見出し画像

「英語=国際化」?

 大阪府の吉村知事が、大阪公立大学の完全秋入学制と、授業での英語第1言語化を公表して物議を醸している。

 第1の問題は、地方の1首長が公教育の内容に介入しようとしていることであろう。もし仮に吉村知事が、自分で私立大学を所有していて理事長などの地位にあるのであれば、いかなる教育内容に関する提言も自由に行えると思うのだが、いかんせん大阪公立大学は市立大学と府立大学を無理くり合併させて出来た公立大学である。各々その成立に歴史のあった別々の大学が、強引に合併させられ校名さえも奪われた、その経緯に未だ承服できない感情を引き摺っている側の人間として、これは許せないと思った。

 私は大学2年で中退して他大学の3年に編入したのだが、2年までは大阪市立大学の文学部に籍を置いていた。大学を移ったのは大学の問題ではなく、純粋に家庭の事情によるものだったので、今でも大阪市立大学には相当のシンパシーを感じているし、今日の自分を形成する上で欠かすことのできない基礎教育を与えてくれた大学だったと思っている。特にフランス文学専攻の波多野先生や、ドイツ文学の南大路先生には西洋文学を学ぶ上での基礎を、ほぼマンツーマンで教えて頂いた。今やその愛する母校(と少なくとも自負している)が政治家の思い付きで蹂躙されている姿を、悲しい思いで傍観するのみで、忸怩たる思いである。
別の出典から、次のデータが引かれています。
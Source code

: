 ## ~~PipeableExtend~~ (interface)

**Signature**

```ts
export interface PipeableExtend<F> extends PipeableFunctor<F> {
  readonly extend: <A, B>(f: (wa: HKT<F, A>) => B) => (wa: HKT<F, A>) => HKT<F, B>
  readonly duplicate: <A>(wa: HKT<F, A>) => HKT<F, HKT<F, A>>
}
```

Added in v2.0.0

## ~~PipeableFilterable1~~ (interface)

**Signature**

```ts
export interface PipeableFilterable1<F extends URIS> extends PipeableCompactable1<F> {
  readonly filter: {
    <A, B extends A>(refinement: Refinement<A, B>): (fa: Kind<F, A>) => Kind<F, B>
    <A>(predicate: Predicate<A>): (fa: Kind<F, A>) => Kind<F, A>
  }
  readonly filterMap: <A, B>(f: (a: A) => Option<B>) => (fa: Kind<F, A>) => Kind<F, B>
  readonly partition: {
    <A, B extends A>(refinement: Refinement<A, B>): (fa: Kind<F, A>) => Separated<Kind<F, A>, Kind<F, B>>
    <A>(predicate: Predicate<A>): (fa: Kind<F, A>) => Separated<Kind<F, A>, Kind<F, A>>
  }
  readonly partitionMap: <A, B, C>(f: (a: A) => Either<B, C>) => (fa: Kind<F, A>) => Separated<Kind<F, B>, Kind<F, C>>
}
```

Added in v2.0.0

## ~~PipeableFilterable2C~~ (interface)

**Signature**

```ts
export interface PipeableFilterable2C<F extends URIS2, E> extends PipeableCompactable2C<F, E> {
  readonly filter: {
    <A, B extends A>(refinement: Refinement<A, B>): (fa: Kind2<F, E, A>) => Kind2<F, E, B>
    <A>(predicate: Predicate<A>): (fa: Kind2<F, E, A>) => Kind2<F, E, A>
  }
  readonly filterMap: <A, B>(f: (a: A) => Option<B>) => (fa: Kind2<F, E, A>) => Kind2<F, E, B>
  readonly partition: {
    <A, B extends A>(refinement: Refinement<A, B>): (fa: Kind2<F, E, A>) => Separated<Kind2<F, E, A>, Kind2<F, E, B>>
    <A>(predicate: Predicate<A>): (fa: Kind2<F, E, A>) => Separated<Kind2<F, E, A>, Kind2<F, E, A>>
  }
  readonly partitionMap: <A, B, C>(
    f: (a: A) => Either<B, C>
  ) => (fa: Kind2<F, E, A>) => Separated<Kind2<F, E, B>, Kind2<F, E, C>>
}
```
 第2の問題は吉村知事の提言内容である。秋入学の学校は欧米に多いから、そのスタンダードに合わせようという主張であるが、欧米は全てがそのスケジュールになっているから問題ないが、日本国内のスケジュールは幼稚園から高校までの学校も、企業のスケジュールも4月新年度で動いている。従って大阪公立大学の学生だけが9月新学期にしても、卒業時に翌年の3月末までのタイムラグが出てしまう。日本全体が9月新学期を採用しない以上、この秋入学に如何なるメリットがあるのか良く解らない。各種国家試験との関係においても、全てのスケジュールが4月新年度で動いている中、大阪公立大学のみが秋入学を採用しても、ハンディキャップこそあれ、メリットはあまり感じられないのではなかろうか?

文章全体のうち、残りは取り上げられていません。